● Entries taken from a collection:
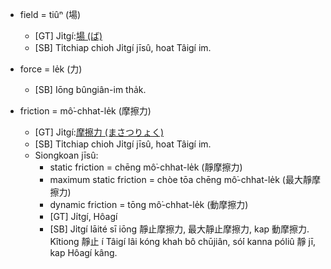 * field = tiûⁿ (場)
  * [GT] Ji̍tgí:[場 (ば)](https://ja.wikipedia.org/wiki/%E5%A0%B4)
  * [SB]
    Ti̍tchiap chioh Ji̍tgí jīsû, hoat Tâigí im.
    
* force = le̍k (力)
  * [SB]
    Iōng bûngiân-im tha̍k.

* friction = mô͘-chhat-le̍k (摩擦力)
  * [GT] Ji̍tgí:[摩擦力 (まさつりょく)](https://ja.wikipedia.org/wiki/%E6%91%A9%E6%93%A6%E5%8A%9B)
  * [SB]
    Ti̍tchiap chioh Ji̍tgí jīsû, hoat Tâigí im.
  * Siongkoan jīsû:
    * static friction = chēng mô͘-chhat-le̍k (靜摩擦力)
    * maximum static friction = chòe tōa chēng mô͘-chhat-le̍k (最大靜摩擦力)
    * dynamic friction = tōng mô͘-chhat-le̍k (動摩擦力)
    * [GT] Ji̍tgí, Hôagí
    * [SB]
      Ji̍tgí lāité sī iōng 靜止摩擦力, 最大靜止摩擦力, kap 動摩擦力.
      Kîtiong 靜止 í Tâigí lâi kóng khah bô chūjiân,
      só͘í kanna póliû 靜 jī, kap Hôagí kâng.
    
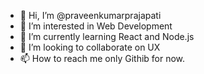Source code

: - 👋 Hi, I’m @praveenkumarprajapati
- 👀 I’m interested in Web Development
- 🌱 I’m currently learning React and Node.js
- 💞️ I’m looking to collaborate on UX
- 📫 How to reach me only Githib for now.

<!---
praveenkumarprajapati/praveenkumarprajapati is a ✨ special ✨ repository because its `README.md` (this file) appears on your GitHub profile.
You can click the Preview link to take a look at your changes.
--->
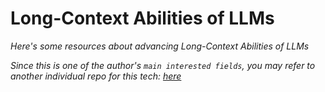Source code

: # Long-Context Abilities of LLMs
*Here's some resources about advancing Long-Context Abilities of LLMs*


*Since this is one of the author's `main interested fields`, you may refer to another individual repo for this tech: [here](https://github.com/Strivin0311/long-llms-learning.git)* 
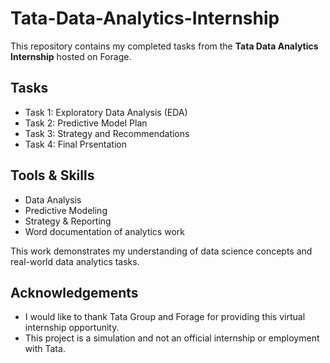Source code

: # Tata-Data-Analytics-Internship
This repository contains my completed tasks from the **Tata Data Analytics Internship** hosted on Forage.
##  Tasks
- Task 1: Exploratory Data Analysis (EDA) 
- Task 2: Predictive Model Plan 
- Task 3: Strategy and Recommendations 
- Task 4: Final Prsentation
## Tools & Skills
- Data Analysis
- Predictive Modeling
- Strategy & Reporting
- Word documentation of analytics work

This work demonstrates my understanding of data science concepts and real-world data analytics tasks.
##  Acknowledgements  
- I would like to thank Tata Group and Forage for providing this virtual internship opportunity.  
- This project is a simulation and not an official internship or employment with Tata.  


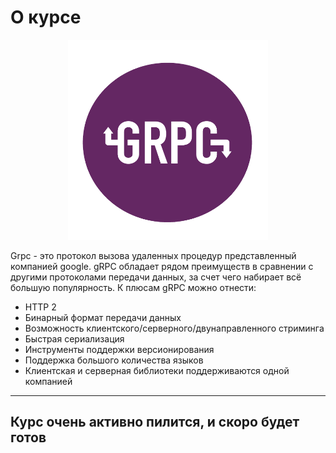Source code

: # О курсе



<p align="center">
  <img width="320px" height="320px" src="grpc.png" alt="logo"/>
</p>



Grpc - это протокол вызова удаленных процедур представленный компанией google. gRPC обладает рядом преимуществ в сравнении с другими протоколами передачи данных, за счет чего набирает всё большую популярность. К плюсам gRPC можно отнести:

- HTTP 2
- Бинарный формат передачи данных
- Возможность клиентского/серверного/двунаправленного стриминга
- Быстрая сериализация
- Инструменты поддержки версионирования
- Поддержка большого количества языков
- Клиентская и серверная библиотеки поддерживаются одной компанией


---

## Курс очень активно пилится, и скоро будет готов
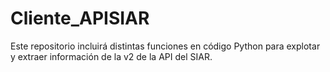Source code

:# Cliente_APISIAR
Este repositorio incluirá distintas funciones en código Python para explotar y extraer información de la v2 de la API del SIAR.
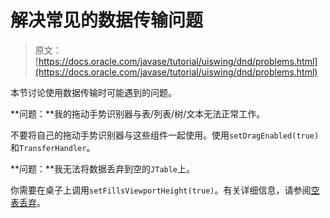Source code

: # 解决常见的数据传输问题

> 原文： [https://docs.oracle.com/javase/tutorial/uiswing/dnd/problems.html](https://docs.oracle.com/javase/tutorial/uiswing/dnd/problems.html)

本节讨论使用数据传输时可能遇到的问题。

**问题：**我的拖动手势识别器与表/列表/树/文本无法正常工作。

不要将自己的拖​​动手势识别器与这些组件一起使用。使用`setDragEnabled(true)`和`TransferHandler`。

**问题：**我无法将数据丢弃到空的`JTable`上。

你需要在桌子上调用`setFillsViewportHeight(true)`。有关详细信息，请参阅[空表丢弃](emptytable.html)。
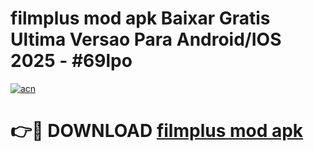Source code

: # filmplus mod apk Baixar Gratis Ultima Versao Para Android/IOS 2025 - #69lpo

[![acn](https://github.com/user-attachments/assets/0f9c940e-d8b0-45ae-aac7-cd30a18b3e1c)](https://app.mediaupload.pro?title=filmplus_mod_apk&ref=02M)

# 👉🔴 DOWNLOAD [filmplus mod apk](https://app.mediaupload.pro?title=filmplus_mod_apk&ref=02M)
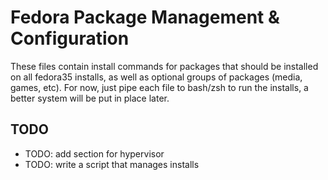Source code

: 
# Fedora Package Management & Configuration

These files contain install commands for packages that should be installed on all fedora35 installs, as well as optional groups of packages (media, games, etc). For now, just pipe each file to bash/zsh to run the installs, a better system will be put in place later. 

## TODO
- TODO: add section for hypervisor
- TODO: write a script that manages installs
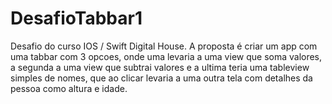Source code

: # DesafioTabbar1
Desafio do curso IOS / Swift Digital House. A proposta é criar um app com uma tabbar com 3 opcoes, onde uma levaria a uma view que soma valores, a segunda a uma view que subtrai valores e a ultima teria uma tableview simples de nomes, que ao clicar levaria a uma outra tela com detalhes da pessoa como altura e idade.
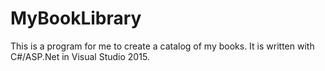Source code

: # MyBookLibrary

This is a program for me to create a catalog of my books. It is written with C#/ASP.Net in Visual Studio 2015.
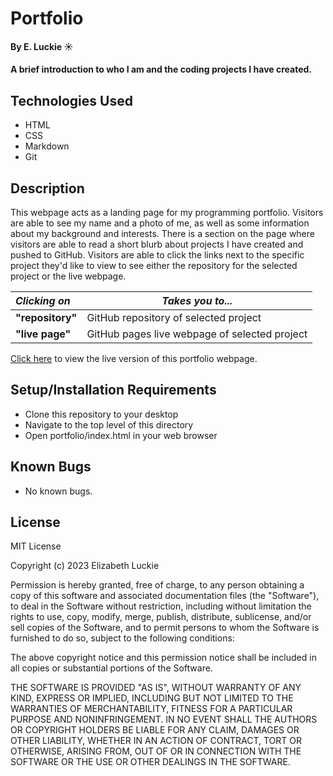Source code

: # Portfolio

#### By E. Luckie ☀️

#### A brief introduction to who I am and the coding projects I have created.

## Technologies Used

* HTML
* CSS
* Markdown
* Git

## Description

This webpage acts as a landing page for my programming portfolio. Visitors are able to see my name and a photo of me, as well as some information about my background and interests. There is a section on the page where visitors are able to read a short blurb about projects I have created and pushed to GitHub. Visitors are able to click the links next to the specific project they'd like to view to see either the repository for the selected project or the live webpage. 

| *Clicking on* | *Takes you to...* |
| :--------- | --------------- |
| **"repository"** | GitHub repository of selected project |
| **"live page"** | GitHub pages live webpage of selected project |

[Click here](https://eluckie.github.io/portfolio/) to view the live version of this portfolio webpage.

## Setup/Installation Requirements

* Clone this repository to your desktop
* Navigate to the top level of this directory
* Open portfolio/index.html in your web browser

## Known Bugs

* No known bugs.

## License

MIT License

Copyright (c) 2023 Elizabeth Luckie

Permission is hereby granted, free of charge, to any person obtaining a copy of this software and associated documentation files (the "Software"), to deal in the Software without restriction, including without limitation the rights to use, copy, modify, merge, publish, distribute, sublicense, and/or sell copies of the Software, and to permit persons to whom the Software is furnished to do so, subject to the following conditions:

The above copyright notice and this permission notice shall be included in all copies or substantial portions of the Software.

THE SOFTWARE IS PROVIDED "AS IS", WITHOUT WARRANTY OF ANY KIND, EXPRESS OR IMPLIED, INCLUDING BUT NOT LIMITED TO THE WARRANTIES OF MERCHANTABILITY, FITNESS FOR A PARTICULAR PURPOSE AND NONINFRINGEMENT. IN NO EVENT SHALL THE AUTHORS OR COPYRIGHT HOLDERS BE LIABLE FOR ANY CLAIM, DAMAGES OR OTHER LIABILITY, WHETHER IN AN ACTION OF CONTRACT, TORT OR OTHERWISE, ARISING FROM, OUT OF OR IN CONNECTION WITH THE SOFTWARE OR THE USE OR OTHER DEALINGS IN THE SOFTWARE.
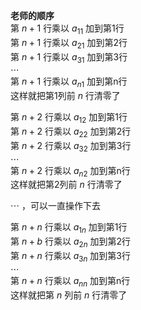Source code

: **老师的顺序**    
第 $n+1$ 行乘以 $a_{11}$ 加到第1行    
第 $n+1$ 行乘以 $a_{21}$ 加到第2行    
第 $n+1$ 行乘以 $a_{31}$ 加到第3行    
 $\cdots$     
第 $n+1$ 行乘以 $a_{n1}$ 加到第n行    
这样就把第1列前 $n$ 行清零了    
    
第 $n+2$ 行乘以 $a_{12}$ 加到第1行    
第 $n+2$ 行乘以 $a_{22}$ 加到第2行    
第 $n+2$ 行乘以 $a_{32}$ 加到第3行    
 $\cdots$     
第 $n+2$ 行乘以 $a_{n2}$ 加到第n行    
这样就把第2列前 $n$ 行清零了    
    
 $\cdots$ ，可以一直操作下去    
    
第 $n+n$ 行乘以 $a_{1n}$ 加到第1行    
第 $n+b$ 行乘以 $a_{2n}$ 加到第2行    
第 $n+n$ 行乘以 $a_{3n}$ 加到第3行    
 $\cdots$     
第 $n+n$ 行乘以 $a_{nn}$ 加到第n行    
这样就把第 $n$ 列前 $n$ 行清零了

● Exercise goal: Show each line in the entries that holds the string "learning".

● Expected answer:
- 🌱 I’m currently learning React and Node.js
*Since this is one of the author's `main interested fields`, you may refer to another individual repo for this tech: [here](https://github.com/Strivin0311/long-llms-learning.git)* 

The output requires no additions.